:: WORK INSTRUCTION ::
Word for word, restate every entry that follows.

Recorded data:
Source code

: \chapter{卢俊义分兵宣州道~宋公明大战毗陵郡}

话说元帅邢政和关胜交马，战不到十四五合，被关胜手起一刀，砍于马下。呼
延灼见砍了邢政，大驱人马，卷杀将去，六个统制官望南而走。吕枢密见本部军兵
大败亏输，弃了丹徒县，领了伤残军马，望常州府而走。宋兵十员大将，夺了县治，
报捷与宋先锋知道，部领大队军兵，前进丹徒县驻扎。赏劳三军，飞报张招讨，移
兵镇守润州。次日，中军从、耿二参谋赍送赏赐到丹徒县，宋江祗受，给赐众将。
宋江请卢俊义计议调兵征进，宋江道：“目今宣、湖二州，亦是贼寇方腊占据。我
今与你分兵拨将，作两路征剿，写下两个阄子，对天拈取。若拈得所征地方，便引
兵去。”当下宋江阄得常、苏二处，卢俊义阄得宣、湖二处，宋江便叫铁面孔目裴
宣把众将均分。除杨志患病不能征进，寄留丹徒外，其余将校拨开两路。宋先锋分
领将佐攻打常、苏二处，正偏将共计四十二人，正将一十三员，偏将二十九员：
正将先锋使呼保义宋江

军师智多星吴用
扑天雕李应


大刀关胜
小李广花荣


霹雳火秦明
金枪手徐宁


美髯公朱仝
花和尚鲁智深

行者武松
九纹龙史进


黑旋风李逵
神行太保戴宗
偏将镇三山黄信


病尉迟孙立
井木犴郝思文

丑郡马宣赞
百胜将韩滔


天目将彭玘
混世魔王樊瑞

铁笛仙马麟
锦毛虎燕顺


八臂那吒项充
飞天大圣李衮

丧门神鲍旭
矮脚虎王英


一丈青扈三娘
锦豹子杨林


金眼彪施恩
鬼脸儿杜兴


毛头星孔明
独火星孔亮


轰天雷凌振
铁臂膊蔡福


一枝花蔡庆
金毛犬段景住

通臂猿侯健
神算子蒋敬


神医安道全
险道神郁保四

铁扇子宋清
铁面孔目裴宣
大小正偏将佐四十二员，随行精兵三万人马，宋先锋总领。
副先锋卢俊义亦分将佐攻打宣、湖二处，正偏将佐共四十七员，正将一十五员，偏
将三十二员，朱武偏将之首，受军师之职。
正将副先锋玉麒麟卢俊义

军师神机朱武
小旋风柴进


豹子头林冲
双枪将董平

:: SOLUTION FOR THIS PROBLEM ::
Source code

: \chapter{卢俊义分兵宣州道~宋公明大战毗陵郡}

话说元帅邢政和关胜交马，战不到十四五合，被关胜手起一刀，砍于马下。呼
延灼见砍了邢政，大驱人马，卷杀将去，六个统制官望南而走。吕枢密见本部军兵
大败亏输，弃了丹徒县，领了伤残军马，望常州府而走。宋兵十员大将，夺了县治，
报捷与宋先锋知道，部领大队军兵，前进丹徒县驻扎。赏劳三军，飞报张招讨，移
兵镇守润州。次日，中军从、耿二参谋赍送赏赐到丹徒县，宋江祗受，给赐众将。
宋江请卢俊义计议调兵征进，宋江道：“目今宣、湖二州，亦是贼寇方腊占据。我
今与你分兵拨将，作两路征剿，写下两个阄子，对天拈取。若拈得所征地方，便引
兵去。”当下宋江阄得常、苏二处，卢俊义阄得宣、湖二处，宋江便叫铁面孔目裴
宣把众将均分。除杨志患病不能征进，寄留丹徒外，其余将校拨开两路。宋先锋分
领将佐攻打常、苏二处，正偏将共计四十二人，正将一十三员，偏将二十九员：
正将先锋使呼保义宋江

军师智多星吴用
扑天雕李应


大刀关胜
小李广花荣


霹雳火秦明
金枪手徐宁


美髯公朱仝
花和尚鲁智深

行者武松
九纹龙史进


黑旋风李逵
神行太保戴宗
偏将镇三山黄信


病尉迟孙立
井木犴郝思文

丑郡马宣赞
百胜将韩滔


天目将彭玘
混世魔王樊瑞

铁笛仙马麟
锦毛虎燕顺


八臂那吒项充
飞天大圣李衮

丧门神鲍旭
矮脚虎王英


一丈青扈三娘
锦豹子杨林


金眼彪施恩
鬼脸儿杜兴


毛头星孔明
独火星孔亮


轰天雷凌振
铁臂膊蔡福


一枝花蔡庆
金毛犬段景住

通臂猿侯健
神算子蒋敬


神医安道全
险道神郁保四

铁扇子宋清
铁面孔目裴宣
大小正偏将佐四十二员，随行精兵三万人马，宋先锋总领。
副先锋卢俊义亦分将佐攻打宣、湖二处，正偏将佐共四十七员，正将一十五员，偏
将三十二员，朱武偏将之首，受军师之职。
正将副先锋玉麒麟卢俊义

军师神机朱武
小旋风柴进


豹子头林冲
双枪将董平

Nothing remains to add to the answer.